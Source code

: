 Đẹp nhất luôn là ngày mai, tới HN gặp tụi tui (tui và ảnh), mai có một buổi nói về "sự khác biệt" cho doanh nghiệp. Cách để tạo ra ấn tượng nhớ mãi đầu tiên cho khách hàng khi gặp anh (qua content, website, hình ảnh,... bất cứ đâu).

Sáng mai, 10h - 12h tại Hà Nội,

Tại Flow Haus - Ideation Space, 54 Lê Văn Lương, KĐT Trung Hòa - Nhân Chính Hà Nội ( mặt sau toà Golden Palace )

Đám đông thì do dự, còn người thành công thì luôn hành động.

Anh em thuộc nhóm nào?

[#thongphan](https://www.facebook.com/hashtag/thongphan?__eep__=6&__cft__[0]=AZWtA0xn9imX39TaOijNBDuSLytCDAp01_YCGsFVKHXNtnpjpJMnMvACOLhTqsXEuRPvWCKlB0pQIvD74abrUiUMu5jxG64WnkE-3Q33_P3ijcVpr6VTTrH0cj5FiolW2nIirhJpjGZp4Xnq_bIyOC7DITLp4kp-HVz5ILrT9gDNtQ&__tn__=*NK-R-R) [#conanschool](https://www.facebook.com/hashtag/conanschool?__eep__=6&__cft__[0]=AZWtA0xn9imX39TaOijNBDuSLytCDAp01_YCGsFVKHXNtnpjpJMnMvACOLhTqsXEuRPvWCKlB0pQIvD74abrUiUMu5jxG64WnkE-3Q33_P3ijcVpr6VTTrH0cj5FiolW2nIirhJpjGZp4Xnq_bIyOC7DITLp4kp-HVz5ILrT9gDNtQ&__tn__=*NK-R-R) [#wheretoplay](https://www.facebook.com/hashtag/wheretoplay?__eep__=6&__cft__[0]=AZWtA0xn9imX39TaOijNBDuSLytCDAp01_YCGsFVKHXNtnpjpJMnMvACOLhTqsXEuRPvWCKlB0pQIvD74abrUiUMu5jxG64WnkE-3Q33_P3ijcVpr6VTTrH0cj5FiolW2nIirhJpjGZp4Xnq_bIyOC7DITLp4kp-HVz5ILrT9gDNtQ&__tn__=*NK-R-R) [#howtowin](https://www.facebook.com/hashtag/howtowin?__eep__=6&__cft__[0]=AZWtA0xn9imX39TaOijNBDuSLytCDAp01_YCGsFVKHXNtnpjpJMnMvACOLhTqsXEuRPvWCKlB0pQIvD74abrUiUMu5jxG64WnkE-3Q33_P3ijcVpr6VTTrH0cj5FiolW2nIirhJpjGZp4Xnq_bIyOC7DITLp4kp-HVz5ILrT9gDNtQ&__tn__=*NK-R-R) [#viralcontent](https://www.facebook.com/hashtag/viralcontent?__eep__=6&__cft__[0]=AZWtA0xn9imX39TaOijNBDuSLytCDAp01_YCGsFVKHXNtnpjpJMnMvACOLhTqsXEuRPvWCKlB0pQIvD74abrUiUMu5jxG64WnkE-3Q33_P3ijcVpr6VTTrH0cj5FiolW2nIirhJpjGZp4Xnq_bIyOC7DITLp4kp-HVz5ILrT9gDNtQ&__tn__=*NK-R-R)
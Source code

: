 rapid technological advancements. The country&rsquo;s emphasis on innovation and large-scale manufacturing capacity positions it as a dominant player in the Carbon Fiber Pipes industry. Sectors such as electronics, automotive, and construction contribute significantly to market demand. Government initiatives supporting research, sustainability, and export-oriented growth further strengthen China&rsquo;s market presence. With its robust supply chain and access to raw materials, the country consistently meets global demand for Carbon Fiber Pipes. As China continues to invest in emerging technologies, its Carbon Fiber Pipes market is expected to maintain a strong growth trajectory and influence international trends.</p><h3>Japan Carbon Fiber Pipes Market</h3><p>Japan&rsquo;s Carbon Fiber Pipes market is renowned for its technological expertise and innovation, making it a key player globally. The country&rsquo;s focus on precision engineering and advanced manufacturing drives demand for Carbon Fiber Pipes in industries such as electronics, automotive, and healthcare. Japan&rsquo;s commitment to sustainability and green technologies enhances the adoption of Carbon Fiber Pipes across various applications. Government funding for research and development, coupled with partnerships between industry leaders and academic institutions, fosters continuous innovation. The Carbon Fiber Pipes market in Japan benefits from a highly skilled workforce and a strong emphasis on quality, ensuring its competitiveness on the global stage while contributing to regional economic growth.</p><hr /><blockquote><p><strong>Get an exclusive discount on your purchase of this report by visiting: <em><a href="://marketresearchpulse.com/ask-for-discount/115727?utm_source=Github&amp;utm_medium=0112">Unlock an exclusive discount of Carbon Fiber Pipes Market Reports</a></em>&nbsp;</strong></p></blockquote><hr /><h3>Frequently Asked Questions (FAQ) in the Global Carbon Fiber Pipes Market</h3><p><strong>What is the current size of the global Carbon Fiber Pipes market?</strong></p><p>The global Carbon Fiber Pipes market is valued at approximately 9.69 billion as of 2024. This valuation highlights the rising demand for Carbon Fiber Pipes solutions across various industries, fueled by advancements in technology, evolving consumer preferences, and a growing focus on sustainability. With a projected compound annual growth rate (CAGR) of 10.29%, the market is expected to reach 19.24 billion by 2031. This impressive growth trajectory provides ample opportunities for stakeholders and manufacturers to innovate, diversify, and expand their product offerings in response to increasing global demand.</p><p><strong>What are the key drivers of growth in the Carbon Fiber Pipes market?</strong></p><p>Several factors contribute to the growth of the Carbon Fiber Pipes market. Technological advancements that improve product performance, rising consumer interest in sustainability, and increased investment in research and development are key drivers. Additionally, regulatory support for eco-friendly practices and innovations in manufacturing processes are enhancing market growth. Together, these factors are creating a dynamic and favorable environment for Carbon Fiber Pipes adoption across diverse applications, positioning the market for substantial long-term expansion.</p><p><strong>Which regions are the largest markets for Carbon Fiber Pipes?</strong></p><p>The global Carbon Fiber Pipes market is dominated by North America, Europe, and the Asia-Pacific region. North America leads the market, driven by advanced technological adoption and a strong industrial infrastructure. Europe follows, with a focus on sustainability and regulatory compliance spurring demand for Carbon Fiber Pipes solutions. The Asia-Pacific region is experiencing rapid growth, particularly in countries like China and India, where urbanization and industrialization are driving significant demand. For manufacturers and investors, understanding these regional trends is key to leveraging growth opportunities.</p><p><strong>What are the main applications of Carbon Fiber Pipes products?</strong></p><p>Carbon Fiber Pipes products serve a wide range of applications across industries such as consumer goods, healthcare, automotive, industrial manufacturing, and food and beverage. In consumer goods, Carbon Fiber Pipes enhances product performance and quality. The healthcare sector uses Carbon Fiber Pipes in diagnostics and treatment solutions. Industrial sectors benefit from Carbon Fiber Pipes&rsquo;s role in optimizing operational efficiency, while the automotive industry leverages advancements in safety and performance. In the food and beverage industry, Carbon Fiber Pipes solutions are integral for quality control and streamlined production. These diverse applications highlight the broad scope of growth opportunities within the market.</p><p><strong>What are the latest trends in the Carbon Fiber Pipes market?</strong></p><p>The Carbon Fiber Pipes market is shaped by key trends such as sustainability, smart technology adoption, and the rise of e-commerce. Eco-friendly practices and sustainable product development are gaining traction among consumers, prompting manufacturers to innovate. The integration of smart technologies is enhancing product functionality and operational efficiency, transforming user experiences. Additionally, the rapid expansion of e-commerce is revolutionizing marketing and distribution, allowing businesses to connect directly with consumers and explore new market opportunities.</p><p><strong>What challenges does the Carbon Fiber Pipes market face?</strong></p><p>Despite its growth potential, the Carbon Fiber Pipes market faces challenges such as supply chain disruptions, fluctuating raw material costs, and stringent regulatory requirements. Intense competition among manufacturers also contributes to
****
▶ **Activity**:
Copy the lines above exactly, from the very first through the one containing "Anh em thuộc nhóm nào?", and include no other line.

▶ **Response area**:
Source code

: Đẹp nhất luôn là ngày mai, tới HN gặp tụi tui (tui và ảnh), mai có một buổi nói về "sự khác biệt" cho doanh nghiệp. Cách để tạo ra ấn tượng nhớ mãi đầu tiên cho khách hàng khi gặp anh (qua content, website, hình ảnh,... bất cứ đâu).

Sáng mai, 10h - 12h tại Hà Nội,

Tại Flow Haus - Ideation Space, 54 Lê Văn Lương, KĐT Trung Hòa - Nhân Chính Hà Nội ( mặt sau toà Golden Palace )

Đám đông thì do dự, còn người thành công thì luôn hành động.

Anh em thuộc nhóm nào?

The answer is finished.